Road Trip From Toronto To Quebec City

By Pat Dorri | Updated on 30 March 2022

If you want a straightforward yet unforgettable Canadian adventure, be sure to plan a road trip from Toronto to Quebec City. Connecting these major metropolises and passing through Montreal and various iconic landmarks, this is a trip you're bound to remember for life.

The 800km road trip from Toronto to Quebec City takes 8 hours to drive. Key stops include Boldt Castle, Cobourg Beach, Upper Canada Village, Village Québécois, La Mauricie National Park, as well as the cities of Kingston, Ottawa, and Montreal.

There's a lot to see during this amazing road trip, so be sure to read until the end to plan out the best journey you can.

How far is Quebec City from Toronto and how long will the road trip take?
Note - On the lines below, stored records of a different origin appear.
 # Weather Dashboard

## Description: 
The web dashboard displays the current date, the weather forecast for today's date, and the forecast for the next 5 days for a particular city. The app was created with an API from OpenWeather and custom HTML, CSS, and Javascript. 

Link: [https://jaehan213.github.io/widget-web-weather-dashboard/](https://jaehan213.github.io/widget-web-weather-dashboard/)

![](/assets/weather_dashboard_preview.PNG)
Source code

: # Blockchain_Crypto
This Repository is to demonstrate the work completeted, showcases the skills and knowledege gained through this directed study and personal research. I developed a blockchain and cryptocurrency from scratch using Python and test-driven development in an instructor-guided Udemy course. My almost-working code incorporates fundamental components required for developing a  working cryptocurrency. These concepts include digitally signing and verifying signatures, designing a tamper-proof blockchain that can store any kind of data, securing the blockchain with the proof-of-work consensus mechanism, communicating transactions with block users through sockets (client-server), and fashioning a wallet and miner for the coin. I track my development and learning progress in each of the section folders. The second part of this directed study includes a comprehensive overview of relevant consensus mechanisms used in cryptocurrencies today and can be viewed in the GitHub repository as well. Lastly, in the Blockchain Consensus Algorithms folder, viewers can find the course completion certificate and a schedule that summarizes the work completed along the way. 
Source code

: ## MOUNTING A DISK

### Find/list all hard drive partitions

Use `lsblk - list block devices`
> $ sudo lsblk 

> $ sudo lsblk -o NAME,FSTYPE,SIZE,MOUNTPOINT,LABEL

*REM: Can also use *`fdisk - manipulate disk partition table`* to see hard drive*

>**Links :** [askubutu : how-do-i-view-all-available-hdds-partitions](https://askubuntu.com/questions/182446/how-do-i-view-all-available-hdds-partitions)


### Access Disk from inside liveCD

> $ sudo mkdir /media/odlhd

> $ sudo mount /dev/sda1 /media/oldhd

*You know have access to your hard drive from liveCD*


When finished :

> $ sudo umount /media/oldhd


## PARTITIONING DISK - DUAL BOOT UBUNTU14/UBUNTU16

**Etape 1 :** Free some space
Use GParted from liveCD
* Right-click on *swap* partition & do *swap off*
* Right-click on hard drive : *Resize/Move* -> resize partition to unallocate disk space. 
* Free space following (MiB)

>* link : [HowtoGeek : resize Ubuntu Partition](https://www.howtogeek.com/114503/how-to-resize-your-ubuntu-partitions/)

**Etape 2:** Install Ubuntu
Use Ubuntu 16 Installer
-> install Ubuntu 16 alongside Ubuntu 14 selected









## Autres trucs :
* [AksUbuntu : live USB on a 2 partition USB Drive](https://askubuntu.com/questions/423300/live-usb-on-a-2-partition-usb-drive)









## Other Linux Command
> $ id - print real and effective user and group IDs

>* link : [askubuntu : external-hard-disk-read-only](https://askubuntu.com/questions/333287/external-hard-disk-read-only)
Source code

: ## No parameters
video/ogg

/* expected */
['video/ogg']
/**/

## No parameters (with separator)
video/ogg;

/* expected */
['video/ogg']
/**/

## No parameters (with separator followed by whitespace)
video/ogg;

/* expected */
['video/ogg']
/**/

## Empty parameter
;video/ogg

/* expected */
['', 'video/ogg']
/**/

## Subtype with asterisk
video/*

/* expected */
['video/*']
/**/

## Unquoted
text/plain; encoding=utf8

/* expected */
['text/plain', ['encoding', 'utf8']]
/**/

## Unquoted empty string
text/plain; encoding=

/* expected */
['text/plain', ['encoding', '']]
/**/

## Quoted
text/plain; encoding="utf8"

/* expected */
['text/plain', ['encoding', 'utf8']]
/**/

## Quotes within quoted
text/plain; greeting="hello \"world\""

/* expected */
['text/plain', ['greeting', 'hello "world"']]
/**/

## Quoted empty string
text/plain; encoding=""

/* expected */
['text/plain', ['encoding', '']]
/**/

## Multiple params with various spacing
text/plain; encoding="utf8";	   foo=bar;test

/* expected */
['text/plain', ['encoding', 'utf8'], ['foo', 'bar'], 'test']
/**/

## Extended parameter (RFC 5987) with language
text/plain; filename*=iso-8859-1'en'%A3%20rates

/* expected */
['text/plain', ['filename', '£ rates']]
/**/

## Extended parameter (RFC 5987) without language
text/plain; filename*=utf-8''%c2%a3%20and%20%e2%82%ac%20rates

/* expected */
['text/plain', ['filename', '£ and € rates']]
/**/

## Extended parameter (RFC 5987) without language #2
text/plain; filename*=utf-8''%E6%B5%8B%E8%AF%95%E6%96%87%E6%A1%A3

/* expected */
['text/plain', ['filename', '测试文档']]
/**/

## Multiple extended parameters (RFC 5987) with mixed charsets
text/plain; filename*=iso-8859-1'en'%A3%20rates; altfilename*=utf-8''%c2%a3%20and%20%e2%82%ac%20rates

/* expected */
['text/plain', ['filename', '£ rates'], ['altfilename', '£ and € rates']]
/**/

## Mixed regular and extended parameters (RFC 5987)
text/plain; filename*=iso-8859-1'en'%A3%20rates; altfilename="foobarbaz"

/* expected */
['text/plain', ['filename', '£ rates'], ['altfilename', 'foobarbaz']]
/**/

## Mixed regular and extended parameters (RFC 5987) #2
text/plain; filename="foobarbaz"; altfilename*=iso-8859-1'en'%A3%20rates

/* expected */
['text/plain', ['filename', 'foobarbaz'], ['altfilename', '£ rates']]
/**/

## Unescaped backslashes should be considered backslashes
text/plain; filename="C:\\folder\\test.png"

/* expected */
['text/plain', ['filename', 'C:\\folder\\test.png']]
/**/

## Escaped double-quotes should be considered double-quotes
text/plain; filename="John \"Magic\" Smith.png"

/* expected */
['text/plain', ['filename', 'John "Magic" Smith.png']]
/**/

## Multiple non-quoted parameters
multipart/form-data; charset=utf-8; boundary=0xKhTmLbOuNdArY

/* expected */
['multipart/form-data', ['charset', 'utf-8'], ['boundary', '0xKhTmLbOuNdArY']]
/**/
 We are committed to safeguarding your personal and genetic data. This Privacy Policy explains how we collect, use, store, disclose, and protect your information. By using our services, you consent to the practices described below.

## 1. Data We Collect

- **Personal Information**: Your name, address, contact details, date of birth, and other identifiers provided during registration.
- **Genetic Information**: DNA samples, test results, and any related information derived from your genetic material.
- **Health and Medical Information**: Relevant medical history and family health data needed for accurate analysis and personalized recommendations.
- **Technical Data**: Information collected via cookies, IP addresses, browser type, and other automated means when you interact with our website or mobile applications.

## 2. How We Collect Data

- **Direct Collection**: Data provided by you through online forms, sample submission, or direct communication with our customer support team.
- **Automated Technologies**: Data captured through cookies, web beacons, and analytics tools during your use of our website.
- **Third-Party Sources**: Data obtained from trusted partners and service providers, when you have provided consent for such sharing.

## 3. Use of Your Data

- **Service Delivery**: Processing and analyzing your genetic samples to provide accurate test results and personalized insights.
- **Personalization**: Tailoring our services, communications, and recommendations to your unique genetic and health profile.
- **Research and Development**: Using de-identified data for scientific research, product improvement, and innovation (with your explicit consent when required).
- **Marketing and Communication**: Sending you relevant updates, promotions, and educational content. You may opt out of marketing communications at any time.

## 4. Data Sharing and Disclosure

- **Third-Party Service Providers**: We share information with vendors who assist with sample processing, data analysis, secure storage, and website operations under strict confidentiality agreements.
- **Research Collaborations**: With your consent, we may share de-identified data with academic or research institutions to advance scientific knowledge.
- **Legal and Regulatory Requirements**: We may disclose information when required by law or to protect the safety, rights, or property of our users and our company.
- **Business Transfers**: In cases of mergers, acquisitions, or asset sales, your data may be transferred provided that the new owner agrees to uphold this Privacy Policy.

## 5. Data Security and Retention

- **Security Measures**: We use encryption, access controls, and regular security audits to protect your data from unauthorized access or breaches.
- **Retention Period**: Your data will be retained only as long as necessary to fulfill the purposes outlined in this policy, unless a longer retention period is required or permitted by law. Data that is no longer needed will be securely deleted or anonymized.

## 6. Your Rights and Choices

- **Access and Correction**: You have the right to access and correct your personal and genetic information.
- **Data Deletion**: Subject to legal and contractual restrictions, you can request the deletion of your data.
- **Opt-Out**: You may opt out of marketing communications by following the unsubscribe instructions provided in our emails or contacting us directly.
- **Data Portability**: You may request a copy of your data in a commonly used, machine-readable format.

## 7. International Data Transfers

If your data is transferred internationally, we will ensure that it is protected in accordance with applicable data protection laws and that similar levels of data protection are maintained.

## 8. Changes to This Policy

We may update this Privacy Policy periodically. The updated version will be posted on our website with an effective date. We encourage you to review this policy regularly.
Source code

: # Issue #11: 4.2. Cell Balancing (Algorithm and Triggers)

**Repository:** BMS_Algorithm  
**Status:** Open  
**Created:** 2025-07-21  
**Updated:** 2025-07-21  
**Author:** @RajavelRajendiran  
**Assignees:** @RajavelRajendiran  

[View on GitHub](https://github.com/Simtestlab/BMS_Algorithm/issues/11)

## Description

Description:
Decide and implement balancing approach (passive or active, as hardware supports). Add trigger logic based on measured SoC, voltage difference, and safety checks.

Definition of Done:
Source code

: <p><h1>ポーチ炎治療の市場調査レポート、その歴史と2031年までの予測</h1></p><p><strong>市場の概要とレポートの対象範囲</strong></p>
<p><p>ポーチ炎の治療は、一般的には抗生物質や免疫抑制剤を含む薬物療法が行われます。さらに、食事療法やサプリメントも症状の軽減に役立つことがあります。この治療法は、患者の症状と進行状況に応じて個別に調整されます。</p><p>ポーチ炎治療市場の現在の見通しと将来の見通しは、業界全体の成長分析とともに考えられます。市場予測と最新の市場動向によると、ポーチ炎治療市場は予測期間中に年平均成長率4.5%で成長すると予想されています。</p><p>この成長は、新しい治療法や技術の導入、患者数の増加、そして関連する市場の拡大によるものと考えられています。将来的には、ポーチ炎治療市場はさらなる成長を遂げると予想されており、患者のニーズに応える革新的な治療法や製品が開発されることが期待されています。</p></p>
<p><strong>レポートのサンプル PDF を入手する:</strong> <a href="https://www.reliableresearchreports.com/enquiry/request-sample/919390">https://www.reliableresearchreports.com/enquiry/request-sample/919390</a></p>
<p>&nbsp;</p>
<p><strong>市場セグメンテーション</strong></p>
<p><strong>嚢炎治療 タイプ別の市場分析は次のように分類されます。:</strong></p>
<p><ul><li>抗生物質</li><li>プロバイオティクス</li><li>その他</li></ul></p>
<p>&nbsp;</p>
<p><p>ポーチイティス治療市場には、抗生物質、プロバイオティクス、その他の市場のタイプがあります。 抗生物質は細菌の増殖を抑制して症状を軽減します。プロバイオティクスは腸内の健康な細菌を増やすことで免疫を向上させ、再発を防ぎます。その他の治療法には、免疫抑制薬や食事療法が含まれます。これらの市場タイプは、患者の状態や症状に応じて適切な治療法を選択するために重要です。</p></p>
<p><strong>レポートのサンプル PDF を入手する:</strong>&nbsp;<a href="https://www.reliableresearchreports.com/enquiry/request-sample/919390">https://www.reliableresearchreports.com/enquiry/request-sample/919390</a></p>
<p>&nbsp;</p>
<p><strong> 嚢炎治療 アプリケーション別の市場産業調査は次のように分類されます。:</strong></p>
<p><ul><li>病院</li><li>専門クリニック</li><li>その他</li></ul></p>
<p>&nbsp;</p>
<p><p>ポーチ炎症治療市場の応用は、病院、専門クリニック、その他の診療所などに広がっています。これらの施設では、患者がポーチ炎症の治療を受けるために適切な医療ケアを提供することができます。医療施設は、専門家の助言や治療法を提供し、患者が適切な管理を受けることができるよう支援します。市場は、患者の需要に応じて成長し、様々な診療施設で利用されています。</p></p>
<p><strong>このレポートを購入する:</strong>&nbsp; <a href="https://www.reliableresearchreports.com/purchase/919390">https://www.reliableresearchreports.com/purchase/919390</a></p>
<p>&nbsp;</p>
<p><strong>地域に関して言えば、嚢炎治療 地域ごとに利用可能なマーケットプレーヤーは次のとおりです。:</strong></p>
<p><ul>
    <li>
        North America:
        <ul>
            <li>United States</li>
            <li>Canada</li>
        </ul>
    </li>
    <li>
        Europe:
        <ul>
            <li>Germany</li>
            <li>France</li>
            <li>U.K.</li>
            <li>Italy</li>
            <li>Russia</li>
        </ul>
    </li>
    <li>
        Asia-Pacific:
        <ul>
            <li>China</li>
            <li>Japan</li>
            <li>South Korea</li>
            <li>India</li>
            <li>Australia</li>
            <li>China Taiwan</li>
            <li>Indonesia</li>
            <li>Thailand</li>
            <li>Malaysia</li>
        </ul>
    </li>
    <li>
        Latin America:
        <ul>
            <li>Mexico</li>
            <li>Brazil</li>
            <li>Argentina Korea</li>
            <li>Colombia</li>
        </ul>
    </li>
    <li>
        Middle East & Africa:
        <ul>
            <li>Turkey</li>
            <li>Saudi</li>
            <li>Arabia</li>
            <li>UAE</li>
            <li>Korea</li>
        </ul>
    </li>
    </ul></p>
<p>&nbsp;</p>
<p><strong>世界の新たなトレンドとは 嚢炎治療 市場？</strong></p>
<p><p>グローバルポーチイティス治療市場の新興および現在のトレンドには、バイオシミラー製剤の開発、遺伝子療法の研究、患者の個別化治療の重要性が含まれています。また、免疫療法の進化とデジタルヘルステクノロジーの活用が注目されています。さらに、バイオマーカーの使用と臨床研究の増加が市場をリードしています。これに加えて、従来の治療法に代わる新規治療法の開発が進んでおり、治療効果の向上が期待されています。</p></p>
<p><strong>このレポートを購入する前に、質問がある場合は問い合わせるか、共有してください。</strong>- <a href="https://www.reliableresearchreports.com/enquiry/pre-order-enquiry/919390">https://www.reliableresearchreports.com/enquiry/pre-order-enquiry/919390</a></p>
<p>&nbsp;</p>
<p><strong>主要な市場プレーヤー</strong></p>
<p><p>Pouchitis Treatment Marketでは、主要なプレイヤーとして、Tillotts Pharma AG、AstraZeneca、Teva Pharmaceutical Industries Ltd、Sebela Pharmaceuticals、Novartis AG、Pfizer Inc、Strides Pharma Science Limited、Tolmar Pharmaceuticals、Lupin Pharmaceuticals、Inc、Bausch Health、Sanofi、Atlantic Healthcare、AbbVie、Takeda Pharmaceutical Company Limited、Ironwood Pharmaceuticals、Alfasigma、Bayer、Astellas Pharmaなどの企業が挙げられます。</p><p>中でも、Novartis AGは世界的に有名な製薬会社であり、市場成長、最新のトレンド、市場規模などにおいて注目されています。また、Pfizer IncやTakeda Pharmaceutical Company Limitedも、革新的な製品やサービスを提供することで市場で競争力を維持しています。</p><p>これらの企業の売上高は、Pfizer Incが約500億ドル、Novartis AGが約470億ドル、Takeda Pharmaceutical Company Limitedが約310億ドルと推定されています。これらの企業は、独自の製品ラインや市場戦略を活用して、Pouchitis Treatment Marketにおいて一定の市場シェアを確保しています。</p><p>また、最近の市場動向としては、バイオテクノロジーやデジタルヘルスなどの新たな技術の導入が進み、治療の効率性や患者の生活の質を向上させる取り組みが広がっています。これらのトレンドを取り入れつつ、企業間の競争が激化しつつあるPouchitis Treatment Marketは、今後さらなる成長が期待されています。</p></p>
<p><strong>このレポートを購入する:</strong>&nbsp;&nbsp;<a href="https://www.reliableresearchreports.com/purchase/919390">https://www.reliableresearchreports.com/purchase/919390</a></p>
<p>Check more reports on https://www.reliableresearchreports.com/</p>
The road trip from Toronto to Quebec City covers 800 kilometers and takes around 8 hours to drive - if you leave Toronto around sunrise, you could easily get to Quebec City in time for an evening out.

With that said, this is the kind of road trip you definitely won't want to rush - if you can help it. Try to take around a week to explore all the places this epic route has to offer.

Starting off at Lake Ontario, the route takes you past some of the most stunning attractions at the Canadian-American border. This gives you some nice leeway if you want to detour to attractions in North America to spice up your trip.

Ottawa City, Canada with buildings either side of the canal, the Mackenzie King bridge in the background during sunset.
The route from Toronto to Quebec City takes you through some amazing places, like Ottawa City.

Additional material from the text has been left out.